Vision eARTh and SOCA marketing director Jasmine Mann ’11 described the laid-back environment of this year’s event.
“We want to provide the most relaxed, most open environment,” Mann said. “It doesn’t matter how small, how awkward or however weird it is; we want your art.”
And indeed, undergraduate artist contributions ran the gamut of style, from a facial portrait composed of bottle caps to a painted mirror arrangement flirting with consumerism to an arrangement of photographs on recycled CDs.
Other main attractions included a Sustainable Fashion Show, put on by the Sustainable Fashion Collective. Another highlight was a concert organized by the Stanford Concert Network (SCN) featuring indie music group Broken Social Scene. The performance drew a surprising crowd of 300 spectators, perhaps because of the group’s growing popularity and recent appearance at Coachella.

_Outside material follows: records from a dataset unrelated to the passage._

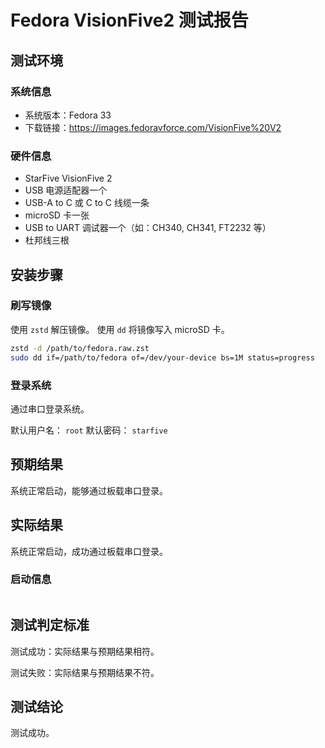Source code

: # Fedora VisionFive2 测试报告

## 测试环境

### 系统信息

- 系统版本：Fedora 33
- 下载链接：https://images.fedoravforce.com/VisionFive%20V2

### 硬件信息

- StarFive VisionFive 2
- USB 电源适配器一个
- USB-A to C 或 C to C 线缆一条
- microSD 卡一张
- USB to UART 调试器一个（如：CH340, CH341, FT2232 等）
- 杜邦线三根

## 安装步骤

### 刷写镜像

使用 `zstd` 解压镜像。
使用 `dd` 将镜像写入 microSD 卡。

```bash
zstd -d /path/to/fedora.raw.zst
sudo dd if=/path/to/fedora of=/dev/your-device bs=1M status=progress
```

### 登录系统

通过串口登录系统。

默认用户名： `root`
默认密码： `starfive`

## 预期结果

系统正常启动，能够通过板载串口登录。

## 实际结果

系统正常启动，成功通过板载串口登录。

### 启动信息

```log
```

## 测试判定标准

测试成功：实际结果与预期结果相符。

测试失败：实际结果与预期结果不符。

## 测试结论

测试成功。
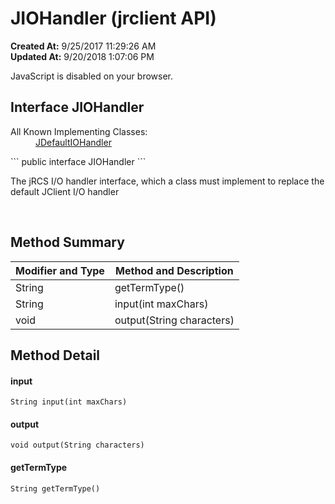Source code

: # JIOHandler (jrclient API)

**Created At:** 9/25/2017 11:29:26 AM  
**Updated At:** 9/20/2018 1:07:06 PM  

<script type="text/javascript"><!--
    try {
        if (location.href.indexOf('is-external=true') == -1) {
            parent.document.title="JIOHandler (jrclient   API)";
        }
    }
    catch(err) {
    }
//-->
var methods = {"i0":6,"i1":6,"i2":6};
var tabs = {65535:["t0","All Methods"],2:["t2","Instance Methods"],4:["t3","Abstract Methods"]};
var altColor = "altColor";
var rowColor = "rowColor";
var tableTab = "tableTab";
var activeTableTab = "activeTableTab";</script><noscript><div>JavaScript is disabled on your browser.</div></noscript><!-- ========= START OF TOP NAVBAR ======= -->
<!--   -->

## Interface JIOHandler

<dl><dt>All Known Implementing Classes:</dt><dd><a href="/jrcs/com_jbase_jrcs_JDefaultIOHandler" title="class in com.jbase.jrcs">JDefaultIOHandler</a></dd></dl>
```
public interface JIOHandler
```

The jRCS I/O handler interface, which a class must implement to replace the default JClient I/O handler
<dl><dt><br></dt></dl>

<!--   -->

## Method Summary


| Modifier and Type<br> | Method and Description<br> |
| --- | --- |
| String<br> | getTermType()<br> |
| String<br> | input(int maxChars)<br> |
| void<br> | output(String characters)<br> |

### 


<!--   -->

## Method Detail
<!--   -->
#### input

```
String input(int maxChars)
```





#### output

```
void output(String characters)
```
<!--   -->
#### 


#### 


#### getTermType

```
String getTermType()
```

The ASSU, Green Living Council (GLC), Stanford Farm Project and BeWell also participated in the event, as well as a number of student groups ranging from belly dancers, to a cappella groups, to Cardinal Ballet and the Stanford Improvisers (SImps).
“As a ballerina I never thought I’d be dancing for such a groovy cause,” said Audrey Solomon ’14 of Cardinal Ballet. “I loved looking out into the audience and seeing their faces full of hope for a green and sustainable future.”

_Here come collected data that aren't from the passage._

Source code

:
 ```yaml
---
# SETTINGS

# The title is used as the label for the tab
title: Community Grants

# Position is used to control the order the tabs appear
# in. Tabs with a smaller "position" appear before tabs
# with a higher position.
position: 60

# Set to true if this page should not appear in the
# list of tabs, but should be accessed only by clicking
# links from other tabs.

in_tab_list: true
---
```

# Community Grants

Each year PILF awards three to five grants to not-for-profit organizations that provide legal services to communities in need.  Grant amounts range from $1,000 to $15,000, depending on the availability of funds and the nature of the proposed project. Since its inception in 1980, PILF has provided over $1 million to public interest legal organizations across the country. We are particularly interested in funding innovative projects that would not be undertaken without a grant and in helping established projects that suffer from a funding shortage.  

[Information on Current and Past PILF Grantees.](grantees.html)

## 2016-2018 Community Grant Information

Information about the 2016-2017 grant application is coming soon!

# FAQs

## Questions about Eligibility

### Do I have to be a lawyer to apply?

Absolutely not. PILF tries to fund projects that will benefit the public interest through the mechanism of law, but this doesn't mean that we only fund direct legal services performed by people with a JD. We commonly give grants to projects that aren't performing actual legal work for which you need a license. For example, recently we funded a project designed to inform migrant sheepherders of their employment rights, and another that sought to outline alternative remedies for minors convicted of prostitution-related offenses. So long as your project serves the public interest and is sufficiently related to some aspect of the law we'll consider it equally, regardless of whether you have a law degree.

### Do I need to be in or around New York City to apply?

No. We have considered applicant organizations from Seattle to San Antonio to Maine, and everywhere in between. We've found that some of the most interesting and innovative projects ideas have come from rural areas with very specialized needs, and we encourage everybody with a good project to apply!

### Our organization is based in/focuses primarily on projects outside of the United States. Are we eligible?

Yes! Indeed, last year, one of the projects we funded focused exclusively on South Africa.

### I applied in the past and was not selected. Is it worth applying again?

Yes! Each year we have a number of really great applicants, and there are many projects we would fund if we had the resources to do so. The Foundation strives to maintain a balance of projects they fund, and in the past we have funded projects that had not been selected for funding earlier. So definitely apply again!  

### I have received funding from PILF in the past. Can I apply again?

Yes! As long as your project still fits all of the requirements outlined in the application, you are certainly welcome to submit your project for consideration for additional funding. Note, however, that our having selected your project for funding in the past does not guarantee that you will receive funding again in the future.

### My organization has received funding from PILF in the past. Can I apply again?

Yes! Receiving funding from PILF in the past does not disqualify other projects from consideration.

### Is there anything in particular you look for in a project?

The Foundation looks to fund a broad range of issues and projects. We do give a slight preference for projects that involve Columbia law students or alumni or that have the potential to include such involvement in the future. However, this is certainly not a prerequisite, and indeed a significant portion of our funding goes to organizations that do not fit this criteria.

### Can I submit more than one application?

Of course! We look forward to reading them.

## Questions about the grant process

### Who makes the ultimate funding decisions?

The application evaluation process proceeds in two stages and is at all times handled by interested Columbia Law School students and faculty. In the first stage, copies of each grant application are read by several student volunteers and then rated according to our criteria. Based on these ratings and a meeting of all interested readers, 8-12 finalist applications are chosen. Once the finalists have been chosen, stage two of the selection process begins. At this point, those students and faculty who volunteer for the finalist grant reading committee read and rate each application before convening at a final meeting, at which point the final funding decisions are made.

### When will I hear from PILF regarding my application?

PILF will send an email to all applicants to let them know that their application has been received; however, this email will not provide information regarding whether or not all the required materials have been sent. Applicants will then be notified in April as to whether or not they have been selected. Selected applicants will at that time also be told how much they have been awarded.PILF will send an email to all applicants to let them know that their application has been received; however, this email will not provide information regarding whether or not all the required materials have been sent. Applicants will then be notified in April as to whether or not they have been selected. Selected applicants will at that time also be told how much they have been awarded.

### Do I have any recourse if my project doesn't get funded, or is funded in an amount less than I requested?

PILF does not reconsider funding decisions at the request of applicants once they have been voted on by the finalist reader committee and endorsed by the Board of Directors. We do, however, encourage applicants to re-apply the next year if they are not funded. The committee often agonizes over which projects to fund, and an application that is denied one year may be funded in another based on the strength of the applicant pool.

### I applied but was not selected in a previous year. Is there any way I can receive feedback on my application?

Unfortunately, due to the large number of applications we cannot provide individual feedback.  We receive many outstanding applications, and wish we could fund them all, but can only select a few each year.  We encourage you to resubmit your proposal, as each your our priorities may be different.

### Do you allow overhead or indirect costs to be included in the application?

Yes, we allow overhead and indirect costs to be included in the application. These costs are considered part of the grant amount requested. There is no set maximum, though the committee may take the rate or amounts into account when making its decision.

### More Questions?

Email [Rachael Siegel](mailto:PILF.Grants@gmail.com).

The logic behind hosting so many different artistic performances goes back to the way most people view sustainability, according to Mann.

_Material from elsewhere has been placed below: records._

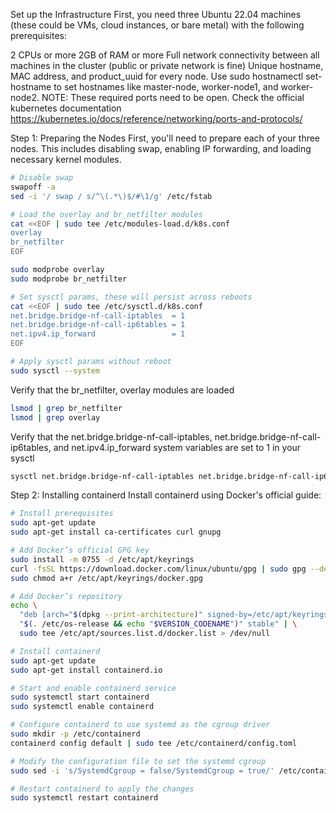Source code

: Set up the Infrastructure
First, you need three Ubuntu 22.04 machines (these could be VMs, cloud instances, or bare metal) with the following prerequisites:

2 CPUs or more
2GB of RAM or more
Full network connectivity between all machines in the cluster (public or private network is fine)
Unique hostname, MAC address, and product_uuid for every node. Use sudo hostnamectl set-hostname <node-name> to set hostnames like master-node, worker-node1, and worker-node2.
NOTE: These required ports need to be open. Check the official kubernetes documentation https://kubernetes.io/docs/reference/networking/ports-and-protocols/

Step 1: Preparing the Nodes
First, you'll need to prepare each of your three nodes. This includes disabling swap, enabling IP forwarding, and loading necessary kernel modules.
```bash
# Disable swap
swapoff -a
sed -i '/ swap / s/^\(.*\)$/#\1/g' /etc/fstab

# Load the overlay and br_netfilter modules
cat <<EOF | sudo tee /etc/modules-load.d/k8s.conf
overlay
br_netfilter
EOF

sudo modprobe overlay
sudo modprobe br_netfilter

# Set sysctl params, these will persist across reboots
cat <<EOF | sudo tee /etc/sysctl.d/k8s.conf
net.bridge.bridge-nf-call-iptables  = 1
net.bridge.bridge-nf-call-ip6tables = 1
net.ipv4.ip_forward                 = 1
EOF

# Apply sysctl params without reboot
sudo sysctl --system
```
Verify that the br_netfilter, overlay modules are loaded
```bash
lsmod | grep br_netfilter
lsmod | grep overlay
```
Verify that the net.bridge.bridge-nf-call-iptables, net.bridge.bridge-nf-call-ip6tables, and net.ipv4.ip_forward system variables are set to 1 in your sysctl
```bash
sysctl net.bridge.bridge-nf-call-iptables net.bridge.bridge-nf-call-ip6tables net.ipv4.ip_forward
```

Step 2: Installing containerd
Install containerd using Docker's official guide:
```bash
# Install prerequisites
sudo apt-get update
sudo apt-get install ca-certificates curl gnupg

# Add Docker’s official GPG key
sudo install -m 0755 -d /etc/apt/keyrings
curl -fsSL https://download.docker.com/linux/ubuntu/gpg | sudo gpg --dearmor -o /etc/apt/keyrings/docker.gpg
sudo chmod a+r /etc/apt/keyrings/docker.gpg

# Add Docker’s repository
echo \
  "deb [arch="$(dpkg --print-architecture)" signed-by=/etc/apt/keyrings/docker.gpg] https://download.docker.com/linux/ubuntu \
  "$(. /etc/os-release && echo "$VERSION_CODENAME")" stable" | \
  sudo tee /etc/apt/sources.list.d/docker.list > /dev/null

# Install containerd
sudo apt-get update
sudo apt-get install containerd.io

# Start and enable containerd service
sudo systemctl start containerd
sudo systemctl enable containerd

# Configure containerd to use systemd as the cgroup driver
sudo mkdir -p /etc/containerd
containerd config default | sudo tee /etc/containerd/config.toml

# Modify the configuration file to set the systemd cgroup
sudo sed -i 's/SystemdCgroup = false/SystemdCgroup = true/' /etc/containerd/config.toml

# Restart containerd to apply the changes
sudo systemctl restart containerd
```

“The idea of Vision eARTh [is that] most people see sustainability as ‘Oh, it’s an engineering problem. It’s a political problem.’ But it’s also a cultural problem.”
“It’s approaching sustainability from a different angle,” she added.
The event culminated in a release party for the SOCA-produced Stanford Soundtrack. A highly anticipated appearance by venture capitalist and self-proclaimed “environmental pragmatist” Vinod Khosla was made before the release of the soundtrack.
Kholsa spoke to a tent-full of audience about the “hard part of sustainability,” poking fun at idealistic environmentalists–including Al Gore, whom he described as a close friend–for being skilled at identifying environmental problems but lacking in solutions. Khosla told his audience that he has “real beef” with environmental trends that are more founded in fashion more than practicality.
Kholsa emphasized the importance of bridging the gap between making things happen and wanting to make them happen. In line with Khosla’s warning to avoid reducing the green movement to “silly fashion statements,” Vision eARTh strove to show the power of appealing to both aesthetics and environmental consciousness to promote sustainability.